Performance-based design (PBD) procedures require accurate estimates of both maximum and residual displacements in structural systems. Macro-element models are already proven tools for designing structures on shallow foundations according to PBD, since they represent a very cost-effective solution in terms of balance between physical behaviour, simulation accuracy and computational cost. This work extends the macro-element approach to the analysis of laterally loaded pile-shafts and soil-pile-structure interaction. The lateral response of the entire soil-pile system to seismic actions is thus condensed at the pile-head, being represented by a zero-length element located at the base of the columns and subjected to the foundation input motion.

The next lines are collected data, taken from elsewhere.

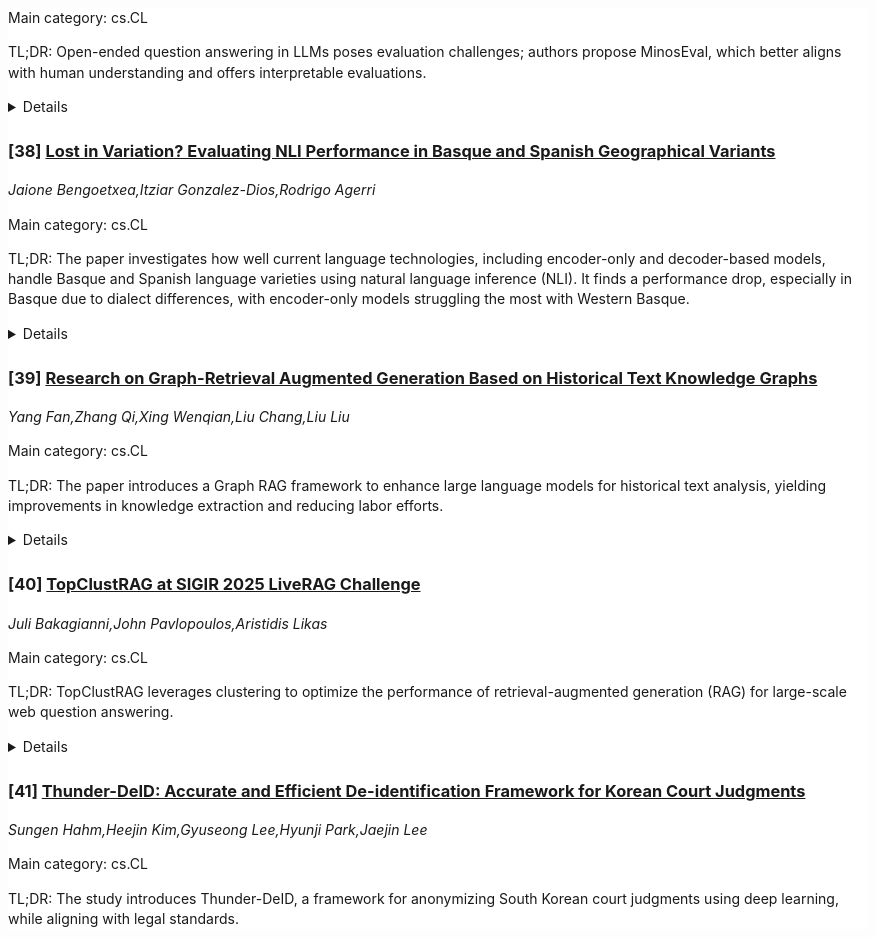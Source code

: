 Main category: cs.CL

TL;DR: Open-ended question answering in LLMs poses evaluation challenges; authors propose MinosEval, which better aligns with human understanding and offers interpretable evaluations.


<details><summary>Details</summary></details>


### [38] [Lost in Variation? Evaluating NLI Performance in Basque and Spanish Geographical Variants](https://arxiv.org/abs/2506.15239)
*Jaione Bengoetxea,Itziar Gonzalez-Dios,Rodrigo Agerri*

Main category: cs.CL

TL;DR: The paper investigates how well current language technologies, including encoder-only and decoder-based models, handle Basque and Spanish language varieties using natural language inference (NLI). It finds a performance drop, especially in Basque due to dialect differences, with encoder-only models struggling the most with Western Basque.


<details><summary>Details</summary></details>


### [39] [Research on Graph-Retrieval Augmented Generation Based on Historical Text Knowledge Graphs](https://arxiv.org/abs/2506.15241)
*Yang Fan,Zhang Qi,Xing Wenqian,Liu Chang,Liu Liu*

Main category: cs.CL

TL;DR: The paper introduces a Graph RAG framework to enhance large language models for historical text analysis, yielding improvements in knowledge extraction and reducing labor efforts.


<details><summary>Details</summary></details>


### [40] [TopClustRAG at SIGIR 2025 LiveRAG Challenge](https://arxiv.org/abs/2506.15246)
*Juli Bakagianni,John Pavlopoulos,Aristidis Likas*

Main category: cs.CL

TL;DR: TopClustRAG leverages clustering to optimize the performance of retrieval-augmented generation (RAG) for large-scale web question answering.


<details><summary>Details</summary></details>


### [41] [Thunder-DeID: Accurate and Efficient De-identification Framework for Korean Court Judgments](https://arxiv.org/abs/2506.15266)
*Sungen Hahm,Heejin Kim,Gyuseong Lee,Hyunji Park,Jaejin Lee*

Main category: cs.CL

TL;DR: The study introduces Thunder-DeID, a framework for anonymizing South Korean court judgments using deep learning, while aligning with legal standards.
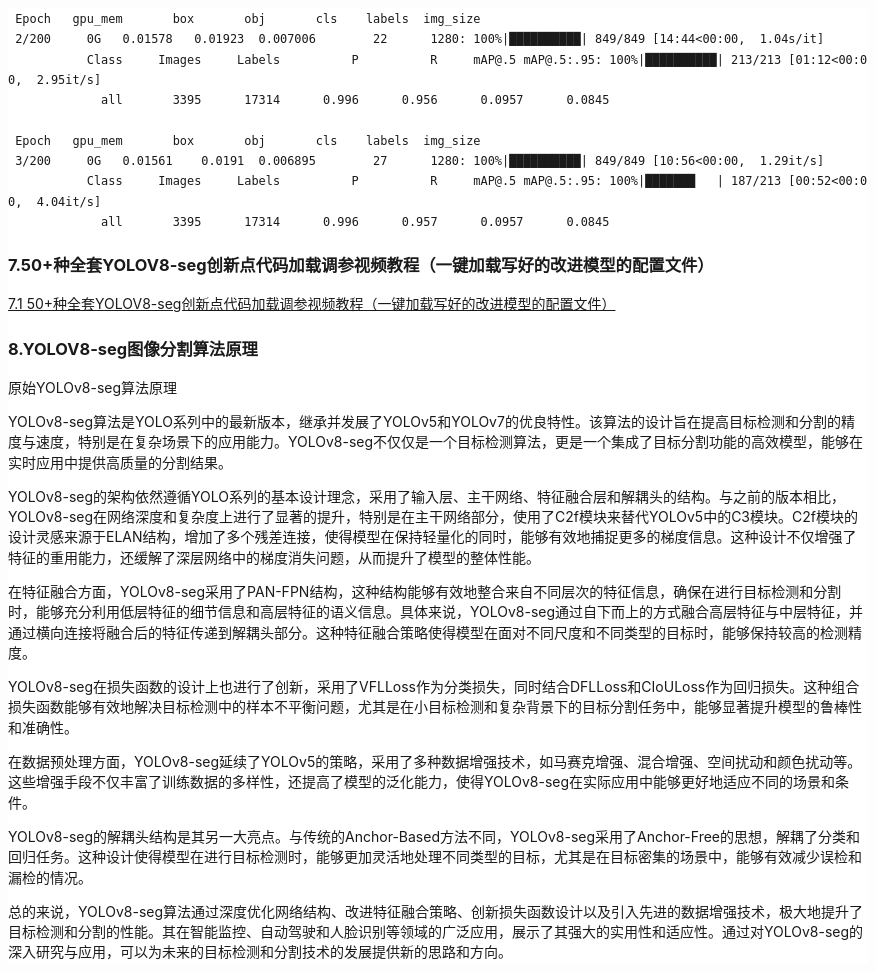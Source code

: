     Epoch   gpu_mem       box       obj       cls    labels  img_size
     2/200     0G   0.01578   0.01923  0.007006        22      1280: 100%|██████████| 849/849 [14:44<00:00,  1.04s/it]
               Class     Images     Labels          P          R     mAP@.5 mAP@.5:.95: 100%|██████████| 213/213 [01:12<00:00,  2.95it/s]
                 all       3395      17314      0.996      0.956      0.0957      0.0845

     Epoch   gpu_mem       box       obj       cls    labels  img_size
     3/200     0G   0.01561    0.0191  0.006895        27      1280: 100%|██████████| 849/849 [10:56<00:00,  1.29it/s]
               Class     Images     Labels          P          R     mAP@.5 mAP@.5:.95: 100%|███████   | 187/213 [00:52<00:00,  4.04it/s]
                 all       3395      17314      0.996      0.957      0.0957      0.0845




### 7.50+种全套YOLOV8-seg创新点代码加载调参视频教程（一键加载写好的改进模型的配置文件）

[7.1 50+种全套YOLOV8-seg创新点代码加载调参视频教程（一键加载写好的改进模型的配置文件）](https://www.bilibili.com/video/BV1Hw4VePEXv/?vd_source=bc9aec86d164b67a7004b996143742dc)

### 8.YOLOV8-seg图像分割算法原理

原始YOLOv8-seg算法原理

YOLOv8-seg算法是YOLO系列中的最新版本，继承并发展了YOLOv5和YOLOv7的优良特性。该算法的设计旨在提高目标检测和分割的精度与速度，特别是在复杂场景下的应用能力。YOLOv8-seg不仅仅是一个目标检测算法，更是一个集成了目标分割功能的高效模型，能够在实时应用中提供高质量的分割结果。

YOLOv8-seg的架构依然遵循YOLO系列的基本设计理念，采用了输入层、主干网络、特征融合层和解耦头的结构。与之前的版本相比，YOLOv8-seg在网络深度和复杂度上进行了显著的提升，特别是在主干网络部分，使用了C2f模块来替代YOLOv5中的C3模块。C2f模块的设计灵感来源于ELAN结构，增加了多个残差连接，使得模型在保持轻量化的同时，能够有效地捕捉更多的梯度信息。这种设计不仅增强了特征的重用能力，还缓解了深层网络中的梯度消失问题，从而提升了模型的整体性能。

在特征融合方面，YOLOv8-seg采用了PAN-FPN结构，这种结构能够有效地整合来自不同层次的特征信息，确保在进行目标检测和分割时，能够充分利用低层特征的细节信息和高层特征的语义信息。具体来说，YOLOv8-seg通过自下而上的方式融合高层特征与中层特征，并通过横向连接将融合后的特征传递到解耦头部分。这种特征融合策略使得模型在面对不同尺度和不同类型的目标时，能够保持较高的检测精度。

YOLOv8-seg在损失函数的设计上也进行了创新，采用了VFLLoss作为分类损失，同时结合DFLLoss和CIoULoss作为回归损失。这种组合损失函数能够有效地解决目标检测中的样本不平衡问题，尤其是在小目标检测和复杂背景下的目标分割任务中，能够显著提升模型的鲁棒性和准确性。

在数据预处理方面，YOLOv8-seg延续了YOLOv5的策略，采用了多种数据增强技术，如马赛克增强、混合增强、空间扰动和颜色扰动等。这些增强手段不仅丰富了训练数据的多样性，还提高了模型的泛化能力，使得YOLOv8-seg在实际应用中能够更好地适应不同的场景和条件。

YOLOv8-seg的解耦头结构是其另一大亮点。与传统的Anchor-Based方法不同，YOLOv8-seg采用了Anchor-Free的思想，解耦了分类和回归任务。这种设计使得模型在进行目标检测时，能够更加灵活地处理不同类型的目标，尤其是在目标密集的场景中，能够有效减少误检和漏检的情况。

总的来说，YOLOv8-seg算法通过深度优化网络结构、改进特征融合策略、创新损失函数设计以及引入先进的数据增强技术，极大地提升了目标检测和分割的性能。其在智能监控、自动驾驶和人脸识别等领域的广泛应用，展示了其强大的实用性和适应性。通过对YOLOv8-seg的深入研究与应用，可以为未来的目标检测和分割技术的发展提供新的思路和方向。
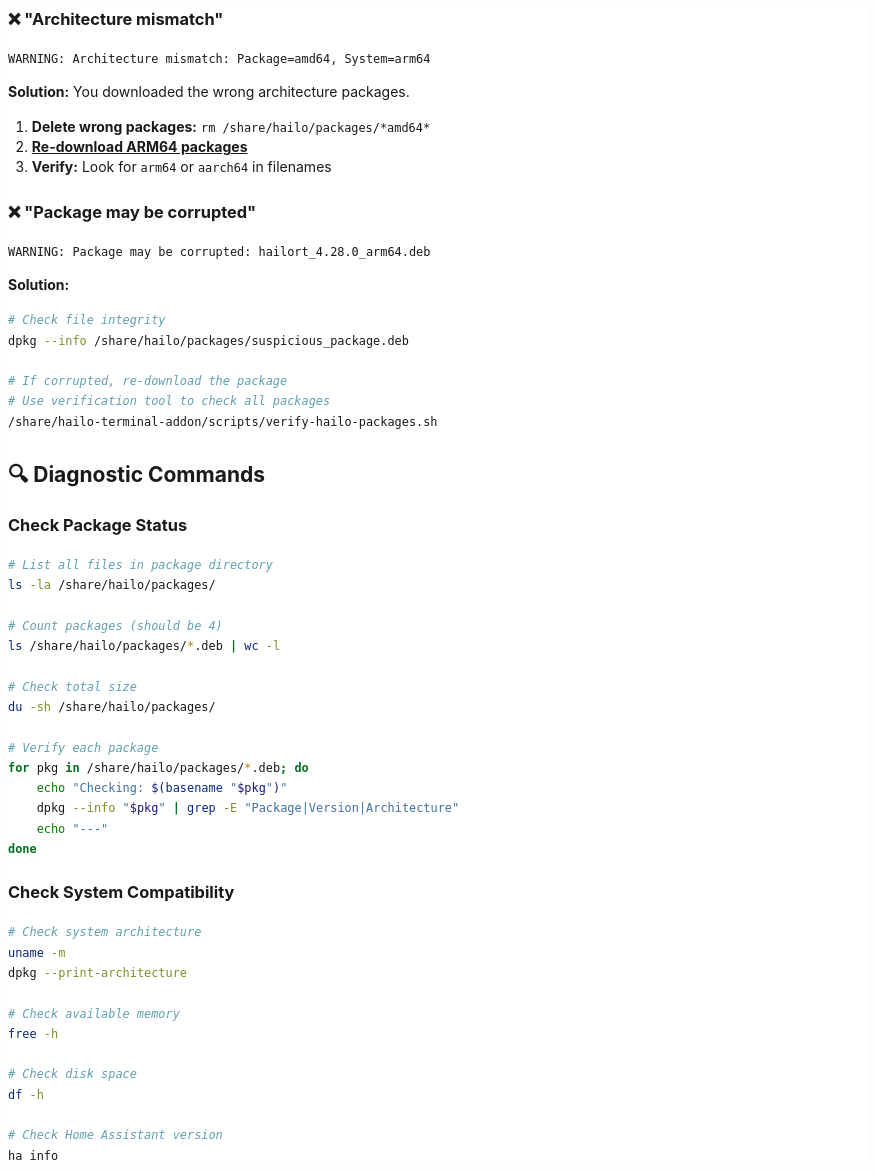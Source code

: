 ### ❌ "Architecture mismatch"
```
WARNING: Architecture mismatch: Package=amd64, System=arm64
```

**Solution:**
You downloaded the wrong architecture packages.
1. **Delete wrong packages:** `rm /share/hailo/packages/*amd64*`
2. **[Re-download ARM64 packages](HAILO_PACKAGE_SETUP.md)**
3. **Verify:** Look for `arm64` or `aarch64` in filenames

### ❌ "Package may be corrupted"
```
WARNING: Package may be corrupted: hailort_4.28.0_arm64.deb
```

**Solution:**
```bash
# Check file integrity
dpkg --info /share/hailo/packages/suspicious_package.deb

# If corrupted, re-download the package
# Use verification tool to check all packages
/share/hailo-terminal-addon/scripts/verify-hailo-packages.sh
```

## 🔍 Diagnostic Commands

### Check Package Status
```bash
# List all files in package directory
ls -la /share/hailo/packages/

# Count packages (should be 4)
ls /share/hailo/packages/*.deb | wc -l

# Check total size
du -sh /share/hailo/packages/

# Verify each package
for pkg in /share/hailo/packages/*.deb; do
    echo "Checking: $(basename "$pkg")"
    dpkg --info "$pkg" | grep -E "Package|Version|Architecture"
    echo "---"
done
```

### Check System Compatibility
```bash
# Check system architecture
uname -m
dpkg --print-architecture

# Check available memory
free -h

# Check disk space
df -h

# Check Home Assistant version
ha info
```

The macro-element model is presented, based on the three fundamental features of the response of laterally loaded piles: initial elastic behaviour, gap opening/closure effects and failure conditions. These three characteristic behaviours are all made compatible by using an inelastic model which accounts for the evolution from initial nonlinear elastic behaviour to full plastic flow at failure. Such inelastic model is based on a bounding surface plasticity theory formulation that ensures a smooth transition from the initial elastic pile-head response up to nonlinear behaviour and plastic mechanism formation. In order to validate the macro-element, its response is favourably compared with numerical results from advanced simulations of pile lateral behaviour and with load tests on real piles.